Here's the uncomfortable truth: the fact that "there are mountains of Minecraft items already selling on Etsy" is not evidence that it's allowed. It's evidence that enforcement is uneven — and uneven enforcement is exactly what wipes out sellers who assume the crowd is safe.

This guide walks through what Mojang and Microsoft actually permit, the one disclaimer they legally require, the artwork rules that trip up most sellers, and how to structure a Minecraft-themed listing so it survives Etsy's increasingly automated IP system.

Short version: You generally cannot sell products with Minecraft artwork, characters (like the creeper), logos, or the pixel/blocky trade dress. You can sell genuinely original fan creations under Mojang's commercial use guidelines — but only if you follow their rules exactly, including a mandatory disclaimer. Most listings you see on Etsy do not.

Who owns Minecraft — and why it matters

Minecraft is owned by Mojang Studios, which is owned by Microsoft. That means you're not up against a small indie developer who might not notice you. You're up against one of the largest, best-resourced legal departments on the planet, plus Warner Bros., which co-produced A Minecraft Movie and controls a separate layer of film-related rights.

Two distinct kinds of intellectual property protect Minecraft, and you need to understand both because they behave differently:

Copyright protects the creative expression — the specific character designs (the creeper, Steve, Alex, the Enderman), the official artwork, textures, screenshots, and packaging imagery. Copyright is automatic and doesn't require registration.

Trademark protects the brand identifiers — the word "MINECRAFT," the logo, and elements that consumers associate with the source of the product.
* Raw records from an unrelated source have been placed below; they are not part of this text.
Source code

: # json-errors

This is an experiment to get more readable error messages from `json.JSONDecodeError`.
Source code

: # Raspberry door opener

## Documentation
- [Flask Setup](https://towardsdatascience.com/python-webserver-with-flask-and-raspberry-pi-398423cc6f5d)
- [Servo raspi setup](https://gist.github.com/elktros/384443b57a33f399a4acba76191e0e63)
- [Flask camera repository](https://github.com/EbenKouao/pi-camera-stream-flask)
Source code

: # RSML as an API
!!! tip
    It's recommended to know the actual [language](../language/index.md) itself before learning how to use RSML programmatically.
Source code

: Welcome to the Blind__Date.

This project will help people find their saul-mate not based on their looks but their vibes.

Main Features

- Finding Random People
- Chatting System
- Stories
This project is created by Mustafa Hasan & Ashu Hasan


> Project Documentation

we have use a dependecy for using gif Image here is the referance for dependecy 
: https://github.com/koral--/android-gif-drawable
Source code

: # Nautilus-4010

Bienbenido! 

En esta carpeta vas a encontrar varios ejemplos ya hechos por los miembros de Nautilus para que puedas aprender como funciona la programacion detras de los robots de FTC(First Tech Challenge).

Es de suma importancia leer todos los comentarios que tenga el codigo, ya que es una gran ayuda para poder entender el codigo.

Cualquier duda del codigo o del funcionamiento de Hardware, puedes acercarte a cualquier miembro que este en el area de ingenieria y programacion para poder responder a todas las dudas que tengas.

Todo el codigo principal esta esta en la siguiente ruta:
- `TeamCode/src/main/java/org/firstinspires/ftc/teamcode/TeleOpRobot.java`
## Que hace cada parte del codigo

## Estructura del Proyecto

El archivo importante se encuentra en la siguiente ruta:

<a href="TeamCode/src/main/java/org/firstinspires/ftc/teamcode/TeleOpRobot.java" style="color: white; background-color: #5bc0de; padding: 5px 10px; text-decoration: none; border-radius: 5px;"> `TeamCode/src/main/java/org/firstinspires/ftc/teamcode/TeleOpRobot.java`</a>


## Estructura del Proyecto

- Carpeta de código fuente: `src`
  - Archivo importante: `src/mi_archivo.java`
Trademark law is about preventing consumer confusion, so even using the word "Minecraft" in a way that implies you're official can be a violation.

The blocky, pixelated 16-bit aesthetic sits in a grey area that can be protected as trade dress when it's distinctive enough to signal "this is a Minecraft product." That's the same legal theory that protects the shape of a Stanley tumbler or a Squishmallow's look. (We break trade dress down further in our guide to selling Stanley tumbler dupes.)
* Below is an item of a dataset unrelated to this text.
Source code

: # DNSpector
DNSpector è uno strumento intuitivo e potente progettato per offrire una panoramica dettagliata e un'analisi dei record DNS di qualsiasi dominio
What Mojang actually allows: the commercial use guidelines

Here's the part most sellers miss: Mojang publishes official commercial use guidelines, and they are surprisingly permissive if you follow them. Microsoft would rather set boundaries than sue every fan, so they've written down what's acceptable.

Under Mojang's guidelines, you may use the Minecraft name to describe your own original creations honestly — as a secondary descriptor, not as your brand. You're allowed to make and sell things you genuinely designed yourself that are Minecraft-themed, provided you don't cross into their protected assets and you follow the conditions below.
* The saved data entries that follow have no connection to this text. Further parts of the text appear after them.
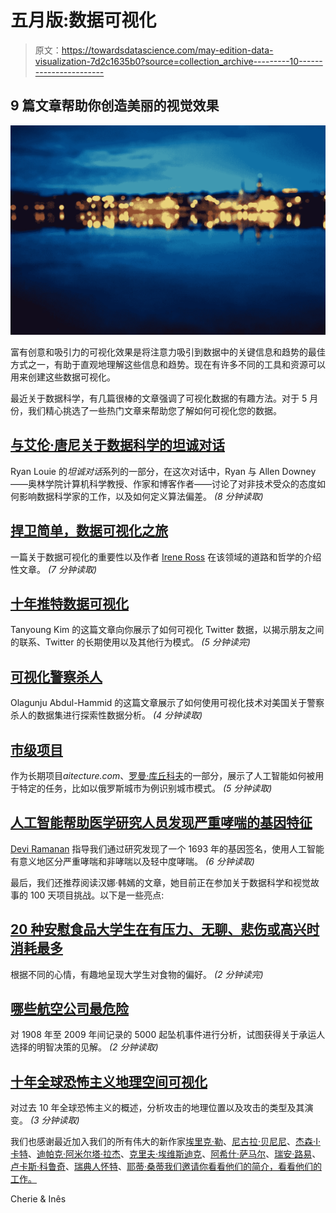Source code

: # 五月版:数据可视化

> 原文：<https://towardsdatascience.com/may-edition-data-visualization-7d2c1635b0?source=collection_archive---------10----------------------->

## 9 篇文章帮助你创造美丽的视觉效果

![](img/79cccc9bf1754e4097fce690cdf044e1.png)

富有创意和吸引力的可视化效果是将注意力吸引到数据中的关键信息和趋势的最佳方式之一，有助于直观地理解这些信息和趋势。现在有许多不同的工具和资源可以用来创建这些数据可视化。

最近关于数据科学，有几篇很棒的文章强调了可视化数据的有趣方法。对于 5 月份，我们精心挑选了一些热门文章来帮助您了解如何可视化您的数据。

## [与艾伦·唐尼关于数据科学的坦诚对话](https://medium.com/towards-data-science/a-candid-conversation-about-data-science-with-allen-downey-a147d39bc38c)

Ryan Louie 的*坦诚对话*系列的一部分，在这次对话中，Ryan 与 Allen Downey——奥林学院计算机科学教授、作家和博客作者——讨论了对非技术受众的态度如何影响数据科学家的工作，以及如何定义算法偏差。 *(8 分钟读取)*

## [捍卫简单，数据可视化之旅](https://medium.com/towards-data-science/in-defense-of-simplicity-a-data-visualization-journey-86676bd05c57)

一篇关于数据可视化的重要性以及作者 [Irene Ross](https://medium.com/u/798242488b19?source=post_page-----7d2c1635b0--------------------------------) 在该领域的道路和哲学的介绍性文章。 *(7 分钟读取)*

## [十年推特数据可视化](https://medium.com/towards-data-science/visualization-of-10-years-of-twitter-2-design-abbbe121a7d4)

Tanyoung Kim 的这篇文章向你展示了如何可视化 Twitter 数据，以揭示朋友之间的联系、Twitter 的长期使用以及其他行为模式。 *(5 分钟读完)*

## [可视化警察杀人](https://medium.com/towards-data-science/exploratory-data-analysis-visualizing-police-killings-in-the-u-s-in-2015-2cb5122c6cbe)

Olagunju Abdul-Hammid 的这篇文章展示了如何使用可视化技术对美国关于警察杀人的数据集进行探索性数据分析。 *(4 分钟读取)*

## [市级项目](https://medium.com/towards-data-science/cityclass-project-eng-15bc5fcd8e1)

作为长期项目*aitecture.com*、[罗曼·库丘科夫](https://medium.com/u/9f4ba21df3d0?source=post_page-----7d2c1635b0--------------------------------)的一部分，展示了人工智能如何被用于特定的任务，比如以俄罗斯城市为例识别城市模式。 *(5 分钟读取)*

## [人工智能帮助医学研究人员发现严重哮喘的基因特征](https://medium.com/towards-data-science/artificial-intelligence-aids-medical-researchers-in-uncovering-genetic-signature-for-severe-asthma-f8125b926915)

[Devi Ramanan](https://medium.com/u/ad68669851d7?source=post_page-----7d2c1635b0--------------------------------) 指导我们通过研究发现了一个 1693 年的基因签名，使用人工智能有意义地区分严重哮喘和非哮喘以及轻中度哮喘。 *(6 分钟读取)*

最后，我们还推荐阅读汉娜·韩嫣的文章，她目前正在参加关于数据科学和视觉故事的 100 天项目挑战。以下是一些亮点:

## [20 种安慰食品大学生在有压力、无聊、悲伤或高兴时消耗最多](https://medium.com/@yanhann10/20-comfort-food-college-students-consume-the-most-when-stressed-bored-sad-or-happy-986d6931775f)

根据不同的心情，有趣地呈现大学生对食物的偏好。 *(2 分钟读完)*

## [哪些航空公司最危险](https://medium.com/@yanhann10/when-flying-gets-dangerous-part-1-69721dd0c1f5)

对 1908 年至 2009 年间记录的 5000 起坠机事件进行分析，试图获得关于承运人选择的明智决策的见解。 *(2 分钟读取)*

## [十年全球恐怖主义地理空间可视化](https://medium.com/@yanhann10/decoding-global-terrorism-in-the-past-decade-e1b48741d447)

对过去 10 年全球恐怖主义的概述，分析攻击的地理位置以及攻击的类型及其演变。 *(3 分钟读取)*

我们也感谢最近加入我们的所有伟大的新作家[埃里克·勒](https://medium.com/u/2b2cd4beb900?source=post_page-----7d2c1635b0--------------------------------)、[尼古拉·贝尼尼](https://medium.com/u/7f9a8a5910ec?source=post_page-----7d2c1635b0--------------------------------)、[杰森·I·卡特](https://medium.com/u/6d6a991f1a87?source=post_page-----7d2c1635b0--------------------------------)、[迪帕克·阿米尔塔·拉杰](https://medium.com/u/d998cd95bf84?source=post_page-----7d2c1635b0--------------------------------)、[克里夫·埃维斯迪克](https://medium.com/u/16d65406aba1?source=post_page-----7d2c1635b0--------------------------------)、[阿希什·萨马尔](https://medium.com/u/13aa89517ac4?source=post_page-----7d2c1635b0--------------------------------)、[瑞安·路易](https://medium.com/u/23908528ed11?source=post_page-----7d2c1635b0--------------------------------)、[卢卡斯·科鲁奇](https://medium.com/u/b1c16e23375b?source=post_page-----7d2c1635b0--------------------------------)、[瑞典人怀特](https://medium.com/u/9479e00df95b?source=post_page-----7d2c1635b0--------------------------------)、[耶蒂·桑蒂我们邀请你看看他们的简介，看看他们的工作。](https://medium.com/u/b1211d81cd7a?source=post_page-----7d2c1635b0--------------------------------)

Cherie & Inês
What you cannot do, per Mojang:

  • Use Minecraft artwork, screenshots, textures, or any images taken from official product packaging, merchandise, or marketing materials.
  • Use the Minecraft logo or stylized wordmark.
  • Make commercial use of anything Mojang or Microsoft created without permission.
  • Sell anything that's identifiable as connected to the property — Mojang gives the explicit example that selling a pillow with a creeper on it is infringement.
  • Imply that your product is official, endorsed, or approved.

That last point is the one that catches everyone. A creeper face is instantly "identifiable as connected to" Minecraft. So is the Enderman silhouette, the diamond sword, the heart-shaped health bar, and the specific green-and-black pixel grid. Reproducing any of them — even as "fan art" you drew yourself — is reproducing Mojang's copyrighted character design.

The test that keeps you safe: Could a random shopper look at your product with no text and say "that's Minecraft"? If yes, you're almost certainly using protected copyright or trade dress. Original doesn't mean "I drew it myself" — it means the creative expression is yours.

The mandatory disclaimer you must include

This is non-negotiable and it's the single most-ignored rule on Etsy. If you sell anything under Mojang's commercial use guidelines, you are required to prominently display this disclaimer on the product, the listing, the description, and any related materials:

NOT AN OFFICIAL MINECRAFT PRODUCT. NOT APPROVED BY OR ASSOCIATED WITH MOJANG OR MICROSOFT.

Put it in the listing description, ideally near the top, and consider adding it to your product images as text. This disclaimer does two things: it satisfies Mojang's own condition, and it undercuts the "consumer confusion" element that drives trademark claims. It is not a magic shield — it will not save you if you're using the creeper face — but omitting it means you've failed Mojang's guidelines even when everything else is clean.

Where Minecraft sellers actually get suspended

Most takedowns fall into a few predictable buckets:

Using the word "Minecraft" in your title and tags. This is the fastest path to a strike. Etsy's automated systems and brand-registry rights holders scan titles and tags for exact brand terms. Even if your design is legitimately original, stuffing "Minecraft" into every field reads as an attempt to trade on the brand. Mojang allows the name only as an honest secondary descriptor, not as SEO bait.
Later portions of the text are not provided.